Braidy, from Lebanon, Tennessee, was out to dethrone the reigning Scottish Athlete of the Games, his brother, Brent, from Gordonsville, Tennessee. The brothers discovered the games eight years ago. They turned pro two years ago and began competing at the Highland Games.
Braidy bested his younger brother by coming in first with a 42-foot toss of a 56-pound weight in the hammer throw. Winning the sheaf toss and turning the caber helped seal his victory, but Brent did manage to snatch a record from his brother before the games were over.
Brent broke a world record for the 45-49 age class, previously held by his brother. Braidy held two records for two different styles of weight-tossing — one while the competitor is standing and one while he is spinning. Brent broke the record for the spinning style of weight tossing, but Braidy still holds the record for standing.
The brothers attend competitions all over the nation, but Braidy said the Grandfather Mountain games have their own special charm to them.
“From all the games we’ve been to, this is one that has just so much other stuff going on,” he said. “From the people I’ve talked to who have been to Scotland said it’s very similar to the large gatherings in Scotland. There’s all kinds of things going on here, which I think is cool.”
Veteran competitor Mike Nease finished his 20th Highland Games competition this weekend.
Nease said he started his professional career with a thirst for competition, but in recent years it’s been less about competition for him and more about the love of the sport. He drives to the competition from Parrotsville, Tennessee, and still does a few competitions per year and trains regularly.
“I love doing it,” he said. “As long as they keep inviting me back, I’ll still come.”
While the Highland Games take up a lot of space and time over the weekend, the competition is surrounded by the celebration of Scottish culture and heritage. Dancers and musicians competed alongside athletes throughout the weekend to round out a festival that has something for just about anybody.

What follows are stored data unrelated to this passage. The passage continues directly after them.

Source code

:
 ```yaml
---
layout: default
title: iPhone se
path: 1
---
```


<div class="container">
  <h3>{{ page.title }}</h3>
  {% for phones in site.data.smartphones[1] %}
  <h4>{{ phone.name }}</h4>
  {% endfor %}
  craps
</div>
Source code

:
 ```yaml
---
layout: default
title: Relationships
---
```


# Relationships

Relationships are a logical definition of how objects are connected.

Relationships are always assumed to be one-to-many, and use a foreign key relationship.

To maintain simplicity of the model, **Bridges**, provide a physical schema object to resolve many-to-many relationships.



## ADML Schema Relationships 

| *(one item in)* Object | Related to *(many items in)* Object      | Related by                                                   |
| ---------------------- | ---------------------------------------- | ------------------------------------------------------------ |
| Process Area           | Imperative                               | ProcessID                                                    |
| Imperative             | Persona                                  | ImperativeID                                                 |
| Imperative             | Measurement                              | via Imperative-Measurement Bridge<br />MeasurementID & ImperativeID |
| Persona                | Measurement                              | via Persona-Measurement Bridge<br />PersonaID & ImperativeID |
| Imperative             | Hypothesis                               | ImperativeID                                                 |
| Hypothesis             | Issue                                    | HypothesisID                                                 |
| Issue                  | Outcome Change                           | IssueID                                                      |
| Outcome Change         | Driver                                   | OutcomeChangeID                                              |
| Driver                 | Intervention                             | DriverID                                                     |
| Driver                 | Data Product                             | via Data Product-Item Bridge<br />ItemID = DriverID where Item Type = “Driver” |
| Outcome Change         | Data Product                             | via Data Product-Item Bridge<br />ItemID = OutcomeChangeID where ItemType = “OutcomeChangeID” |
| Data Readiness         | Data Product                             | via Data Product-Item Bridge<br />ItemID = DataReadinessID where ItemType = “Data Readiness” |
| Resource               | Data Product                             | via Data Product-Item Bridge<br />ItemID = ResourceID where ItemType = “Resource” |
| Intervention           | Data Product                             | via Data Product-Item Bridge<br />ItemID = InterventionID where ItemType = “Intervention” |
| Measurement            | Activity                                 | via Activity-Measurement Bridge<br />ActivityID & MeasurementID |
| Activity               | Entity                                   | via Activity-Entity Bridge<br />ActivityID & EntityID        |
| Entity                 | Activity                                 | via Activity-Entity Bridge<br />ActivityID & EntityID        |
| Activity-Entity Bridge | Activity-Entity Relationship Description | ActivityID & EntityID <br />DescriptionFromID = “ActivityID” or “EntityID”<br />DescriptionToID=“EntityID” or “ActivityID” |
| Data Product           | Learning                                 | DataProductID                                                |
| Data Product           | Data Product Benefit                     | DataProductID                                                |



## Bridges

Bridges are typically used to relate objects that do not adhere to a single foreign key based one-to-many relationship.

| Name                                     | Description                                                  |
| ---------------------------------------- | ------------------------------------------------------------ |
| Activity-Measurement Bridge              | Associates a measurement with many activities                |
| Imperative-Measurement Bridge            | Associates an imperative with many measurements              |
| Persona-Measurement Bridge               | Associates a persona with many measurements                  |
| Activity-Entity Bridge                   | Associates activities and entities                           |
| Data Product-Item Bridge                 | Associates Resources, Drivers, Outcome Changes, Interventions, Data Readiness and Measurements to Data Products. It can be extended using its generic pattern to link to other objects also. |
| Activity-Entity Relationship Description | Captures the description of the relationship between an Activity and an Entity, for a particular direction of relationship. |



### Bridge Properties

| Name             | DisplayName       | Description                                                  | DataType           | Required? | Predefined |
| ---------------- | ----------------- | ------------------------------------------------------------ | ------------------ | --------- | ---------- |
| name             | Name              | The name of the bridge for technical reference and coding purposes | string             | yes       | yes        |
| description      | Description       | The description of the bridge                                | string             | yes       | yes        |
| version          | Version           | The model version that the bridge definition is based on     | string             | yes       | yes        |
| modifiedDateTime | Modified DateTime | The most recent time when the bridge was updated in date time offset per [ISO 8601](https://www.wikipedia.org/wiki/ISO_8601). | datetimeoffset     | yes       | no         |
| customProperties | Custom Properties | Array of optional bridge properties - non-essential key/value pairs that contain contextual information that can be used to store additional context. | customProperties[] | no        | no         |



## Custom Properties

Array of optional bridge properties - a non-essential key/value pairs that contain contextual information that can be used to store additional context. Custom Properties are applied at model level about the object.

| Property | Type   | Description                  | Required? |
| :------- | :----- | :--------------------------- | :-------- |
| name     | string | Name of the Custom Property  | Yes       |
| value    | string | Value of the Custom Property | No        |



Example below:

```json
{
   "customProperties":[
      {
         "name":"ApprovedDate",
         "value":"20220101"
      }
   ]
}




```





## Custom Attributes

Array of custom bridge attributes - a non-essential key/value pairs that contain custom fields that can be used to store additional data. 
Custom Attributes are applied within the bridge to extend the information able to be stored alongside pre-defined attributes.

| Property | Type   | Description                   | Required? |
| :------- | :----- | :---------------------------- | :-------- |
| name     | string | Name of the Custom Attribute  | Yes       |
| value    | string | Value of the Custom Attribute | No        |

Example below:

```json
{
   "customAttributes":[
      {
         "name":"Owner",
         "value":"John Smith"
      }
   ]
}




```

The perimeter of the gaming field is surrounded with a rainbow of pavilions representing scores of clans. Event President Sandie Jones has been involved with the games for more than 40 years, and said this year drew the most clans to date.
Jones recalled how the physical footprint of the event has ballooned over the years to accommodate the growing number of clans that participate each year, which was around 100 this year.
“That’s really what this is all about,” Jones said. “It’s about the games, but it’s also one of the largest clan gatherings in the world.”